Problems. Lots of problems.
“I see it,” Eva called. On her back, Loki’s head pushed past the backpack’s flap. His eyes fixed on me as she flew ahead and above, darting past trees with inhuman grace and reflexes. “Get ready, Clem.”
I heard it before I saw it. And then, all at once, I saw it. A good-sized river, ripe with power.
She arrived at the river’s bank ahead of me, her hands already moving through the air. She sliced from chest-height to the ground, the veil parting at once for her skillful fingers.
Eva turned, reaching out for me.
Ten seconds later, I met her hand. Together, we ducked through, emerging into the forest outside the academy.
As soon as we were on the other side, Eva resealed the veil, zippering it back up.
“What about Aidan?” I breathed, doubling over with my lungs near exploding.
“We can’t risk the formalists coming through,” Eva said, still fixated on her task. “We can’t have them knowing where we are.”
“But Aidan,” I insisted.
When she’d closed the seam, Eva stood, staring into nothing and breathing fast, her shoulders moving with the adrenaline I knew we both felt. “He’ll make it.”
“How do you know?”
She glanced at me over her shoulder. “He has the everflame. They can’t beat the everflame.”
Loki jumped out of her backpack. “Well, that was bracing.”
The most powerful student…and he had this everflame. Under the weight of it all, I dropped to a seat on the ground, but Eva pulled me up. “No. We have to be inside the grounds. It’s the only safe place.”
“Sure,” I said, too exhausted to argue. “Fine.”
We were walking back to the gro
unds when a voice sounded far behind us. Aidan’s voice.
We turned and found him swaying on his feet, the veil slowly sealing closed behind him.
He had blood down the side of his face. And he was completely naked.
We rushed back, each of us catching one of his arms. He sank his weight into us; I noticed, even at this angle, his birthmark was still smoking.

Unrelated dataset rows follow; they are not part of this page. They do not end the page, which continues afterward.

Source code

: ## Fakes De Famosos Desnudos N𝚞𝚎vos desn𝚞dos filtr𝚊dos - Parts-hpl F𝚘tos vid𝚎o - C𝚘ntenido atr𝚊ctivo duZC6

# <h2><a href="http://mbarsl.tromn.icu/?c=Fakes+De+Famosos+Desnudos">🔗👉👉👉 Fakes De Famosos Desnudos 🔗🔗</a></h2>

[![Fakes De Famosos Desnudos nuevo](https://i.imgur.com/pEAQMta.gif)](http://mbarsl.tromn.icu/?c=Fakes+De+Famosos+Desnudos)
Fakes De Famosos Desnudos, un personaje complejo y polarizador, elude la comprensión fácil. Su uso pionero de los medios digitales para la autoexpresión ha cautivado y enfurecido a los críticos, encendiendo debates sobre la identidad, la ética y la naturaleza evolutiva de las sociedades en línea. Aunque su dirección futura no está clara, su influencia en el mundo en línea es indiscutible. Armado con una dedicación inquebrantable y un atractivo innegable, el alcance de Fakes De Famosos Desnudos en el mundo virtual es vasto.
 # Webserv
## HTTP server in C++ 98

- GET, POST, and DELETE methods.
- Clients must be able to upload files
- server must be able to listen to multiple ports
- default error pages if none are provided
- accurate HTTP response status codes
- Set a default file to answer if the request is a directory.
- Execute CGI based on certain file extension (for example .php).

Together, we walked him back onto the grounds, Loki trotting in front of us as though to herald our arrival. When we finally caught sight of the amphitheater and the clearing, the students outdoors all stopped to stare.
To everyone else, Loki let out a loud meow. But what he’d said was, “Make way!”
We got Aidan to the infirmary, where Nurse Neverwink was predictably shocked to see us. I couldn’t tell if it was the blood or the nakedness that sent her flying from her seat.
Probably both.
She brought Aidan straight to a bed, while Eva and I slumped into chairs in the waiting room. That was all our energy expended, and neither of us moved until Nurse Neverwink brought us each cups of peppermint tea and biscuits to help us rally.
Loki hopped into my lap, curled up there.
I drank with eyes lidded from the receding adrenaline, took a bite of biscuit. I swear, there was some healing property in this food; almost right away, I felt better. “Is he all right?” I asked the nurse.
“He’s bloodied, but none of it’s his,” she said, racing around the infirmary to gather supplies. “Why’s he naked?”
Eva and I exchanged a glance. Clearly Nurse Neverwink didn’t know about Aidan’s secret. This was all on Eva.
“It’s a long story,” she said.
Nurse Neverwink eyed me. “Bloodied and naked. Sounds like witchcraft of old to me.”
I didn’t even have the energy to snark back. I just raised my biscuit in a salute.
“This had nothing to do with Clementine,” Eva said, her voice sharp.
The nurse raised both hands for peace as she disappeared into the main room where Aidan lay.
I leaned my head against the chair’s back and rolled my face toward Eva. “So…”
She looked at me with wide, sorrowful eyes. “I know—we should have told you about the formalists. I’m so sorry, Clementine. I don’t know how you can forgive me for lying to you.”